Jovem e funcionária de hospital: mãe é presa após matar bebê carbonizado em GO

Nos últimos dias, vivemos uma onda de violência contra crianças, que tem assustados a todos em nosso país. Diariamente noticiamos casos de pais que torturam e mataram os próprios filhos, como o caso da pequena Ketelen, ou até mesmo do menino Henry, ou o pequeno Gael. Mas na última quarta-feira, um crime chocou o Brasil e o mundo, na cidade de Anápolis, a 55 quilômetros de Goiás.

Uma mulher de 24 anos de idade, é suspeita de atear fogo no próprio filho recém nascido, dentro de um lote vago. A criminosa tinha acabado de sair do hospital com a criança, que ainda estava com a pulseira de identificação, colocou o pequeno dentro de uma caixa de papelão, foi até o carro e pegou um galão cheio de álcool, e ateou fogo no bebê. Toda ação, foi flagrada por câmeras de segurança, de residências próximas ao lote.

Em depoimento a polícia, a mulher chorou muito, e disse que quando cometeu o ato bárbaro, não sabia se a criança estava morta ou viva. O recém nascido, tinha apenas uma semana de vida. A criminosa também confessou, que havia escondido sua gravidez da mãe, e que havia amamentado a criança apenas uma vez até então. Wlisses Valentim, delegado responsável por investigar o crime, afirma que a mulher teve uma educação muito rígida, o que nos deixa ainda mais perplexos pelo fato dela ter cometido tal ato. A mulher, também era evangélica.

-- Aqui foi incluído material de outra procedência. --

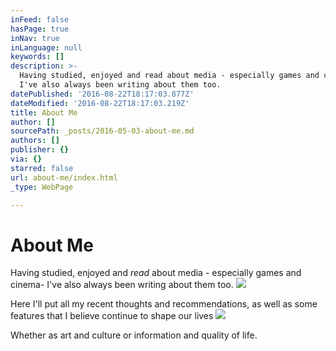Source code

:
 ```yaml
---
inFeed: false
hasPage: true
inNav: true
inLanguage: null
keywords: []
description: >-
  Having studied, enjoyed and read about media - especially games and cinema-
  I've also always been writing about them too.
datePublished: '2016-08-22T18:17:03.877Z'
dateModified: '2016-08-22T18:17:03.219Z'
title: About Me
author: []
sourcePath: _posts/2016-05-03-about-me.md
authors: []
publisher: {}
via: {}
starred: false
url: about-me/index.html
_type: WebPage

---
```

# About Me

Having studied, enjoyed and _read_ about media - especially games and cinema- I've also always been writing about them too.
![](https://the-grid-user-content.s3-us-west-2.amazonaws.com/11b36141-9708-4756-b2ae-3c8dfb6e15be.jpg)

Here I'll put all my recent thoughts and recommendations, as well as some features that I believe continue to shape our lives
![](https://the-grid-user-content.s3-us-west-2.amazonaws.com/db90a97b-ca76-47cd-9125-1ee76abc6a50.jpg)

Whether as art and culture or information and quality of life.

Isabella Freire trabalhava na Farmácia Especializada de um hospital participar de Anápolis. A jovem era estudante de farmácia em uma universidade privada, mas havia trancado a matrícula a algum tempo, fato que também foi ocultado de sua mãe. A motivação do crime segundo Isabella, era que sua mãe vivia acamada e o pai morava no exterior.

Devido ao fato de ter engordado apenas 5kg durante a gravidez, a jovem acabou passando despercebida pelo hospital que trabalhava, sem ter sua gestação notada. Ela e o pai do bebê, mantinham relações a mais de dois anos, mas o homem que também está sendo investigado, achava que ela teria abortado a criança.